Data Start Marker
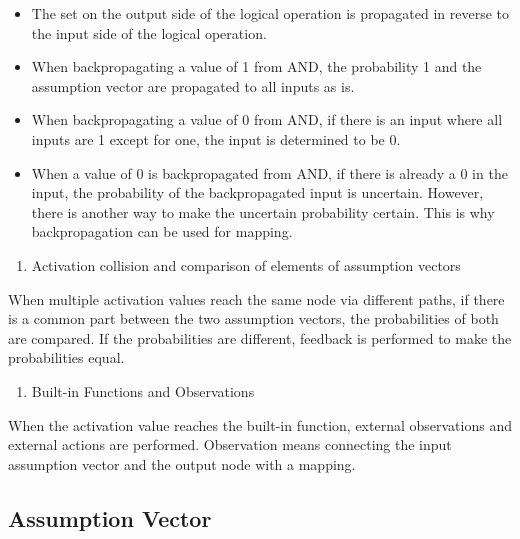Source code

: \documentclass[12pt]{article}
\begin{document}
\begin{itemize}

\item
  The set on the output side of the logical operation is propagated in
  reverse to the input side of the logical operation.
\item
  When backpropagating a value of 1 from AND, the probability 1 and the
  assumption vector are propagated to all inputs as is.
\item
  When backpropagating a value of 0 from AND, if there is an input where
  all inputs are 1 except for one, the input is determined to be 0.
\item
  When a value of 0 is backpropagated from AND, if there is already a 0
  in the input, the probability of the backpropagated input is
  uncertain. However, there is another way to make the uncertain
  probability certain. This is why backpropagation can be used for
  mapping.
\end{itemize}

\begin{enumerate}
\def\labelenumi{\arabic{enumi}.}
\setcounter{enumi}{3}

\item
  Activation collision and comparison of elements of assumption vectors
\end{enumerate}

When multiple activation values \hspace{0pt}\hspace{0pt}reach the same
node via different paths, if there is a common part between the two
assumption vectors, the probabilities of both are compared. If the
probabilities are different, feedback is performed to make the
probabilities equal.

\begin{enumerate}
\def\labelenumi{\arabic{enumi}.}
\setcounter{enumi}{4}

\item
  Built-in Functions and Observations
\end{enumerate}

When the activation value reaches the built-in function, external
observations and external actions are performed. Observation means
connecting the input assumption vector and the output node with a
mapping.

\subsection{Assumption Vector}\label{assumption-vector}
\end{document}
Data End Marker
• _Exercise details_: Leaving the images behind, set down every entry word for word.

• _Response area_:
Source code

: \documentclass[12pt]{article}
\begin{document}
\begin{itemize}

\item
  The set on the output side of the logical operation is propagated in
  reverse to the input side of the logical operation.
\item
  When backpropagating a value of 1 from AND, the probability 1 and the
  assumption vector are propagated to all inputs as is.
\item
  When backpropagating a value of 0 from AND, if there is an input where
  all inputs are 1 except for one, the input is determined to be 0.
\item
  When a value of 0 is backpropagated from AND, if there is already a 0
  in the input, the probability of the backpropagated input is
  uncertain. However, there is another way to make the uncertain
  probability certain. This is why backpropagation can be used for
  mapping.
\end{itemize}

\begin{enumerate}
\def\labelenumi{\arabic{enumi}.}
\setcounter{enumi}{3}

\item
  Activation collision and comparison of elements of assumption vectors
\end{enumerate}

When multiple activation values \hspace{0pt}\hspace{0pt}reach the same
node via different paths, if there is a common part between the two
assumption vectors, the probabilities of both are compared. If the
probabilities are different, feedback is performed to make the
probabilities equal.

\begin{enumerate}
\def\labelenumi{\arabic{enumi}.}
\setcounter{enumi}{4}

\item
  Built-in Functions and Observations
\end{enumerate}

When the activation value reaches the built-in function, external
observations and external actions are performed. Observation means
connecting the input assumption vector and the output node with a
mapping.

\subsection{Assumption Vector}\label{assumption-vector}
\end{document}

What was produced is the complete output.